I'm trying to convert an HTML body encoded in windows-1251 into utf-8 but I still get messed up characters on html.
They are basically Russian alphabet but I can't get them to be shown properly. I get ??????? ?? ???
const GOT = require('got') // https://www.npmjs.com/package/got
const WIN1251 = require('windows-1251') // https://www.npmjs.com/package/windows-1251
async function query() {
var body = Buffer.from(await GOT('https://example.net/', {resolveBodyOnly: true}), 'binary')
var html = WIN1251.decode(body.toString('utf8'))
console.log(html)
}
query()
You’re doing a lot of silly encoding back-and-forth here.
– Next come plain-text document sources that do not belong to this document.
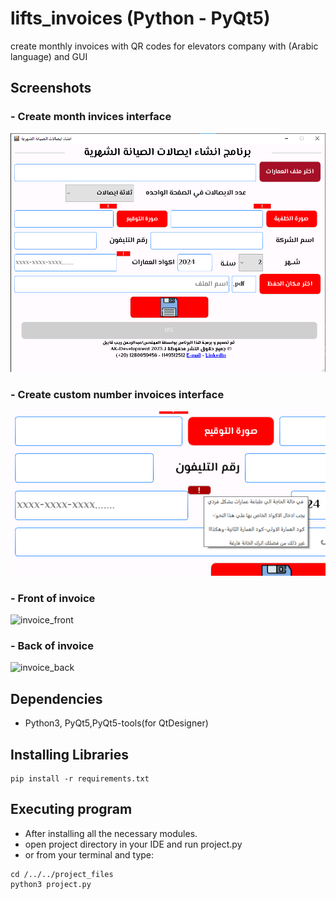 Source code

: # lifts_invoices (Python - PyQt5)
create monthly invoices with QR codes for elevators company with (Arabic language) and GUI


## Screenshots
###   - Create month invices interface
![create month invoices](https://github.com/Abdulrahman-kabil-developer1/lifts_invoices/blob/main/screenshots/main.png)


### - Create custom number invoices interface
![create one invoice](https://github.com/Abdulrahman-kabil-developer1/lifts_invoices/blob/main/screenshots/print_some_invoices_feature.png)

### - Front of invoice 
  ![invoice_front](https://github.com/Abdulrahman-Kabil-developer/lifts_invoices/blob/main/screenshots/invoice_front.png)

### - Back of invoice 
  ![invoice_back](https://github.com/Abdulrahman-Kabil-developer/lifts_invoices/blob/main/screenshots/invoice_back.png)

## Dependencies

* Python3, PyQt5,PyQt5-tools(for QtDesigner)

## Installing Libraries
```
pip install -r requirements.txt
```
## Executing program

* After installing all the necessary modules.
* open project directory in your IDE and run project.py
* or from your terminal and type: 
```
cd /../../project_files
python3 project.py

```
And the ‘backs’ don’t even match the ‘forths’.
First, you use the got library to download a webpage; by default, got will dutifully decode response texts as UTF-8. You stuff the returned Unicode string into a Buffer with the binary encoding, which throws away the higher octet of each UTF-16 code unit of the Unicode string. Then you use .toString('utf-8') which interprets this mutilated string as UTF-8 (in actuality, it is most likely not valid UTF-8 at all). Then you pass the ‘UTF-8’ string to the windows-1251, to decode it as a ‘code page 1251’ string. Nothing good can possibly come from all this confusion.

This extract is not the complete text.